Task instructions »
Look for the string "imgur" in the data below, and copy each line that holds it.

[Document images with source code]

══════

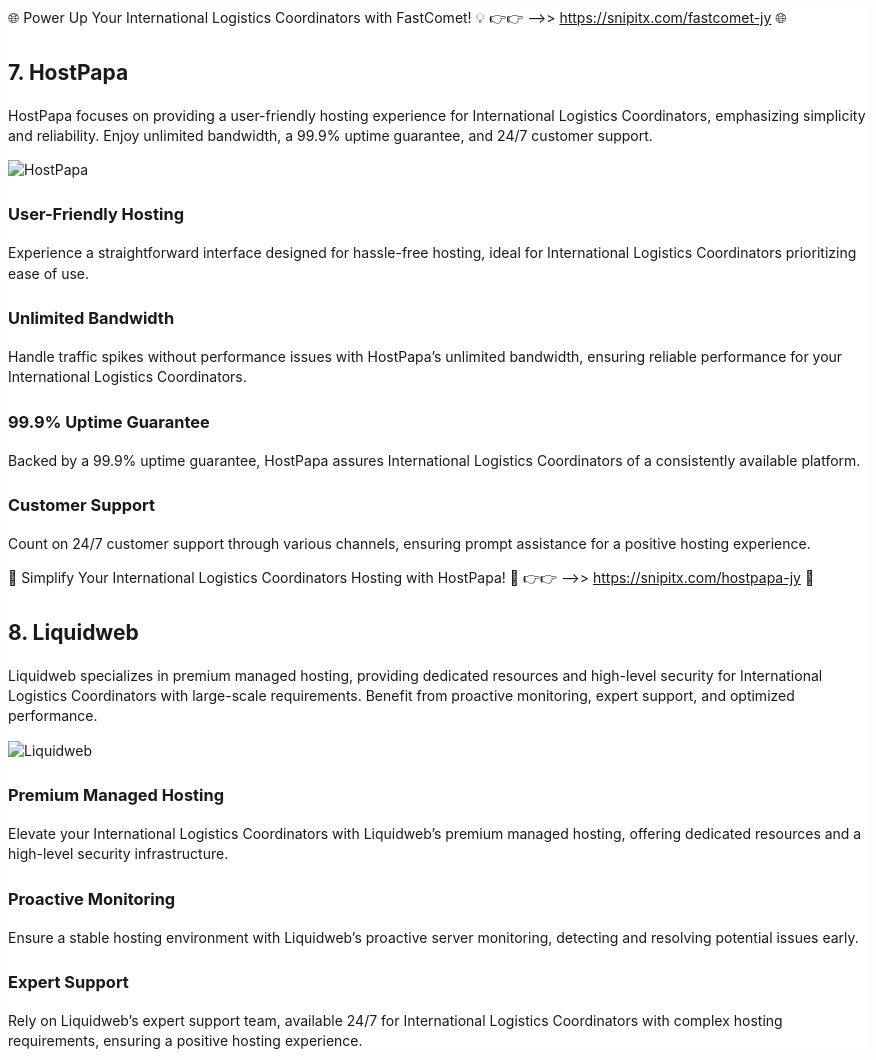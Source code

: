 🌐 Power Up Your International Logistics Coordinators with FastComet! 💡
👉👉 -->> https://snipitx.com/fastcomet-jy 🌐

## 7. HostPapa

HostPapa focuses on providing a user-friendly hosting experience for International Logistics Coordinators, emphasizing simplicity and reliability. Enjoy unlimited bandwidth, a 99.9% uptime guarantee, and 24/7 customer support.

![HostPapa](https://i.imgur.com/ouDTkvl.jpeg "HostPapa Hosting")

### User-Friendly Hosting
Experience a straightforward interface designed for hassle-free hosting, ideal for International Logistics Coordinators prioritizing ease of use.

### Unlimited Bandwidth
Handle traffic spikes without performance issues with HostPapa’s unlimited bandwidth, ensuring reliable performance for your International Logistics Coordinators.

### 99.9% Uptime Guarantee
Backed by a 99.9% uptime guarantee, HostPapa assures International Logistics Coordinators of a consistently available platform.

### Customer Support
Count on 24/7 customer support through various channels, ensuring prompt assistance for a positive hosting experience.

🌈 Simplify Your International Logistics Coordinators Hosting with HostPapa! 🚀
👉👉 -->> https://snipitx.com/hostpapa-jy 🚀

## 8. Liquidweb

Liquidweb specializes in premium managed hosting, providing dedicated resources and high-level security for International Logistics Coordinators with large-scale requirements. Benefit from proactive monitoring, expert support, and optimized performance.

![Liquidweb](https://i.imgur.com/4IvT9SC.jpeg "Liquidweb Hosting")

### Premium Managed Hosting
Elevate your International Logistics Coordinators with Liquidweb’s premium managed hosting, offering dedicated resources and a high-level security infrastructure.

### Proactive Monitoring
Ensure a stable hosting environment with Liquidweb’s proactive server monitoring, detecting and resolving potential issues early.

### Expert Support
Rely on Liquidweb’s expert support team, available 24/7 for International Logistics Coordinators with complex hosting requirements, ensuring a positive hosting experience.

══════

Answer for the task »
![HostPapa](https://i.imgur.com/ouDTkvl.jpeg "HostPapa Hosting")
![Liquidweb](https://i.imgur.com/4IvT9SC.jpeg "Liquidweb Hosting")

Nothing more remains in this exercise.